Reviewed by David Maclaine
The "Warrior of Rome" series by Harry Sidebottom is set in an age when the Roman Empire came very close to falling, a good century-and-a-half before the final reckoning actually arrived. The Empire's great crisis in the last half of the third century featured events in the east no less dramatic than the rebellions and invasions that plagued the west. A revived Persian empire assaulted the eastern frontier; in the wake of their early success, another power arose at Palmyra. Meanwhile Goths began to raid from the Black Sea. Classical scholar Sidebottom has undertaken the task of transforming these events into historical fiction. He is, as it happens, a great fan of the genre, one who has learned his craft from close observation of its masters, and he pays tribute to a couple of them at the end of each novel. So it's no surprise that his "Warrior of Rome" series, which reached five volumes in 2012, succeeds brilliantly in transforming the tumult of a little-known age into riveting entertainment.

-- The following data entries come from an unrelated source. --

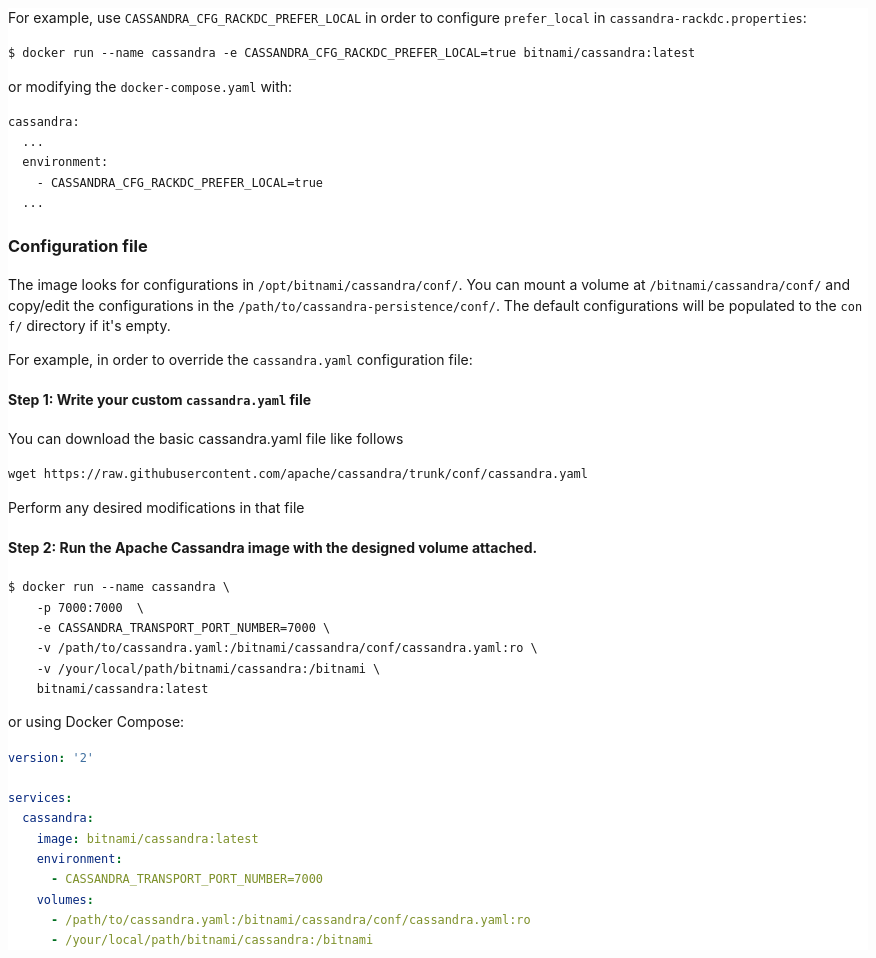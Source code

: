 For example, use `CASSANDRA_CFG_RACKDC_PREFER_LOCAL` in order to configure `prefer_local` in `cassandra-rackdc.properties`:

```console
$ docker run --name cassandra -e CASSANDRA_CFG_RACKDC_PREFER_LOCAL=true bitnami/cassandra:latest
```

or modifying the `docker-compose.yaml` with:

```
cassandra:
  ...
  environment:
    - CASSANDRA_CFG_RACKDC_PREFER_LOCAL=true
  ...
```

### Configuration file

The image looks for configurations in `/opt/bitnami/cassandra/conf/`. You can mount a volume at `/bitnami/cassandra/conf/` and copy/edit the configurations in the `/path/to/cassandra-persistence/conf/`. The default configurations will be populated to the `conf/` directory if it's empty.

For example, in order to override the `cassandra.yaml` configuration file:

#### Step 1: Write your custom `cassandra.yaml` file
You can download the basic cassandra.yaml file like follows

```console
wget https://raw.githubusercontent.com/apache/cassandra/trunk/conf/cassandra.yaml
```

Perform any desired modifications in that file

#### Step 2: Run the Apache Cassandra image with the designed volume attached.

```console
$ docker run --name cassandra \
    -p 7000:7000  \
    -e CASSANDRA_TRANSPORT_PORT_NUMBER=7000 \
    -v /path/to/cassandra.yaml:/bitnami/cassandra/conf/cassandra.yaml:ro \
    -v /your/local/path/bitnami/cassandra:/bitnami \
    bitnami/cassandra:latest
```

or using Docker Compose:

```yaml
version: '2'

services:
  cassandra:
    image: bitnami/cassandra:latest
    environment:
      - CASSANDRA_TRANSPORT_PORT_NUMBER=7000
    volumes:
      - /path/to/cassandra.yaml:/bitnami/cassandra/conf/cassandra.yaml:ro
      - /your/local/path/bitnami/cassandra:/bitnami
```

Sidebottom's protagonist is a former hostage from an obscure Northern tribe. He is drawn into an assassination plot in the first pages of Fire in the East, is rewarded with a high military rank, and earns the nickname Ballista. His non-Roman background makes Ballista a perpetual outsider, the sort who makes new enemies every time he turns around. It took me a while to notice the sly tribute underlying one particular detail: this misfit military hero is an Angle, and the sidekick who fights along his side is from Hibernia, which is to say, Ireland. At the end of King of Kings Sidebottom mentions his fondness for the writing of Bernard Cornwall, who wrote a great many novels about an English officer from the wrong side of the tracks named Sharpe, and whose battle companion is a powerful Irishman named Harper. Sidebottom's novels are sprinkled with these subtle homages. They are also researched with a thoroughness that puts most competitors to shame.